「税務に重要性の原則はない」は本当か

インボイスQ&A、すごいですね。消費税法基本通達の改正があったので、基通の番号が、インボイス通達から基通のものに置き換えられています。

国税局の方々のご苦労を推し量ってしまいます。いろんな問い合わせが来て、法律に反しないように回答を作って……。

通達の番号を置き換えているときなんか、「私はこんなことをするために国税庁に入ったんじゃない!」と心の中で叫んでいたんじゃないかと……。

インボイス、罪が深いです。優秀な税務官僚が退職しないか余計な心配をしてしまいます。

インボイスには重要性の原則がありそう

で、「税務に重要性の原則はない」、または「重要性の基準値は存在しない」(by『独立する公認会計士のための税理士実務100の心得』森智幸、中央経済社より)とよく言われますが、ことインボイスに関しては、「ある」と国税庁自らが述べています。

ETCのインボイスは、1社1回だけダウンロードすればよい、というあれですね。

その1回って、もしかして、万一、税務調査で指摘されたら、そのときにダウンロード、という意味で、でも、指摘したのに一瞬で解決されたら、指摘する側の立場というか、説得力が弱まるので、そんなこと指摘しないというか……。

ETC以外で考えてみましょう。

通帳に、「東京電力」の名義で引き落としがあって、それが、電気代でない可能性、または、電気代であったとして、東京電力が登録事業者でない可能性って、それぞれ何%でしょうか……?

もちろん、インボイスの保存は、法定の要件です。保存してくださいね。ですが、こういうのは、後回しでいいんじゃないでしょうか……?

事実認定の問題として、インボイス以外の間接証拠で、登録事業者からの課税仕入れと推定されるものは。

「じゃあそんな法律、なんのためにあるの?」。課税の適正化のため(ケンカになったときの武器にするため)ですね。ケンカする予定、ありますか?

検証可能性があればよい

そもそも、登録番号Txxxx…を検索したとして、出てきた法人名が、インボイスに載ってなくて(屋号、店名)、でも電話番号が書いてあって、電話して、法人名を確認できる可能性があれば、よい、と国税庁が言ってるんですから。

納税者の側も、まずはそのくらいの温度で、インボイス対応を始めてみてはいかがでしょうか。

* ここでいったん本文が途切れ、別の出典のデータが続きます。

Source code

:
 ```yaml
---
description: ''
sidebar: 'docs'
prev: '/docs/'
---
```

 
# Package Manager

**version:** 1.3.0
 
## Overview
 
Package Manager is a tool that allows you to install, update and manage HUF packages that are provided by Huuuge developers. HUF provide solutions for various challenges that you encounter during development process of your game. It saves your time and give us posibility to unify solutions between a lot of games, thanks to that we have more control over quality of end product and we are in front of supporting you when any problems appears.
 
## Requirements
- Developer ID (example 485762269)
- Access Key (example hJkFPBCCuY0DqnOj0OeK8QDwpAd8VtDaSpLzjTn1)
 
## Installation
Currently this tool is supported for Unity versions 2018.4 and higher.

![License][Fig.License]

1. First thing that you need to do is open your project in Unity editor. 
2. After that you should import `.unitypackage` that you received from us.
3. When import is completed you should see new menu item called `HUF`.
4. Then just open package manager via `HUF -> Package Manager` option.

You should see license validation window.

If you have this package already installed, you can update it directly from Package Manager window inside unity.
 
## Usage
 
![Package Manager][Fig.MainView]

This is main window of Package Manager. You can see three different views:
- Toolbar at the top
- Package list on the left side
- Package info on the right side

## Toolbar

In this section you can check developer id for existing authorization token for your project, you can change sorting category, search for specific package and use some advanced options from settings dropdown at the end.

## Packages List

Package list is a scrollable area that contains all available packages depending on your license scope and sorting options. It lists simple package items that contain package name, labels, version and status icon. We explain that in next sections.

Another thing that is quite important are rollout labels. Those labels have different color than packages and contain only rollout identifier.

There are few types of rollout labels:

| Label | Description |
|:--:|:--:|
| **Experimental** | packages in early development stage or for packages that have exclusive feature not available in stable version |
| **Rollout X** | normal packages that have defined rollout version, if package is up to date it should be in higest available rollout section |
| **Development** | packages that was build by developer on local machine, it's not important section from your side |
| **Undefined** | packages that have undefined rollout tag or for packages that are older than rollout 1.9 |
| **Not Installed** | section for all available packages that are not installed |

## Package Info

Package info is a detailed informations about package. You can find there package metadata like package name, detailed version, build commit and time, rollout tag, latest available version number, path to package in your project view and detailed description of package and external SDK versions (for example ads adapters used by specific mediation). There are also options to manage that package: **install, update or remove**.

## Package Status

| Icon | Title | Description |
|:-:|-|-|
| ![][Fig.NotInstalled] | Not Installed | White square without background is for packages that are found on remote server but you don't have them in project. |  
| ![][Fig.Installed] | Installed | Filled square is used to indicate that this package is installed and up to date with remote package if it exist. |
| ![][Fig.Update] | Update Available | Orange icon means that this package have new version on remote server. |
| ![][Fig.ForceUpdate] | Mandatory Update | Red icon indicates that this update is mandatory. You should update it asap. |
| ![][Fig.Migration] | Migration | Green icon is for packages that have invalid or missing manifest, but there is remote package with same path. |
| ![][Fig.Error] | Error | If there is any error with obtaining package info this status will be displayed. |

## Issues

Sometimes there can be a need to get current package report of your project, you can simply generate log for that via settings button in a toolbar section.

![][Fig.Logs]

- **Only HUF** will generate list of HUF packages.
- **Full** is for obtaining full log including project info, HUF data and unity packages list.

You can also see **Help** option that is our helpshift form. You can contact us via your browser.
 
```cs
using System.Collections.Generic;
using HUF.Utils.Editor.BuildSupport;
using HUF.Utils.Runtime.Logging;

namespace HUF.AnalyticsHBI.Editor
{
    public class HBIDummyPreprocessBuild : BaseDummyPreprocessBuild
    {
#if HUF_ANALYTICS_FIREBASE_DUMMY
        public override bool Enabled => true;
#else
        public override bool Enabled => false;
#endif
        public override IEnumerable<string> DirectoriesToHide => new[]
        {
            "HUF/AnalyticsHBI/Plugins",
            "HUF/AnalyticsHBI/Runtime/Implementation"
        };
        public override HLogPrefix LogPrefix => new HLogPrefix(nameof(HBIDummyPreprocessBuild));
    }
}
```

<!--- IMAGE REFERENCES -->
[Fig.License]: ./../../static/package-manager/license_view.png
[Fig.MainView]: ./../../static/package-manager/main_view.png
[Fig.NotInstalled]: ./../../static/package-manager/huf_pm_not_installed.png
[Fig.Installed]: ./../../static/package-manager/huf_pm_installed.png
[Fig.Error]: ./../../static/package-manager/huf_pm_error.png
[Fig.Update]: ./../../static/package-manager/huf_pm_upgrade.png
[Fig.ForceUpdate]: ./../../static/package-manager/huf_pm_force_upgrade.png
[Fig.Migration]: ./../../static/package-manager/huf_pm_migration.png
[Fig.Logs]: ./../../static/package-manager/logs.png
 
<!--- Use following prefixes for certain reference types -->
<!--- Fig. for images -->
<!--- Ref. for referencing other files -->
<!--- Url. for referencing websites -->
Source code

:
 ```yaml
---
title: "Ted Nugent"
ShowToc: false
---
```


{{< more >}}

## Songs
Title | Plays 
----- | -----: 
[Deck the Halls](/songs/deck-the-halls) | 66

経過措置の6年間のうちに、慣れてスムーズにいくようになるはずです。

いわゆる偽造インボイスについて

ところで、「適格請求書類似書類等の交付の禁止」というルールがあって、いわゆる偽インボイスを発行すると、罰則があります(1年以下の懲役か、50万円以下の罰金)。

記載内容に不備があって、うちのインボイスが偽インボイスとして認定されてしまうんじゃないかとご心配の登録事業者の方。

登録事業者であれば、罰則はありません。

このルール、「適格請求書(インボイス)発行事業者以外の者は…交付…してはならない。」という条文ですから。インボイスを発行できる登録事業者の方が罰せられることはありません。ご安心を。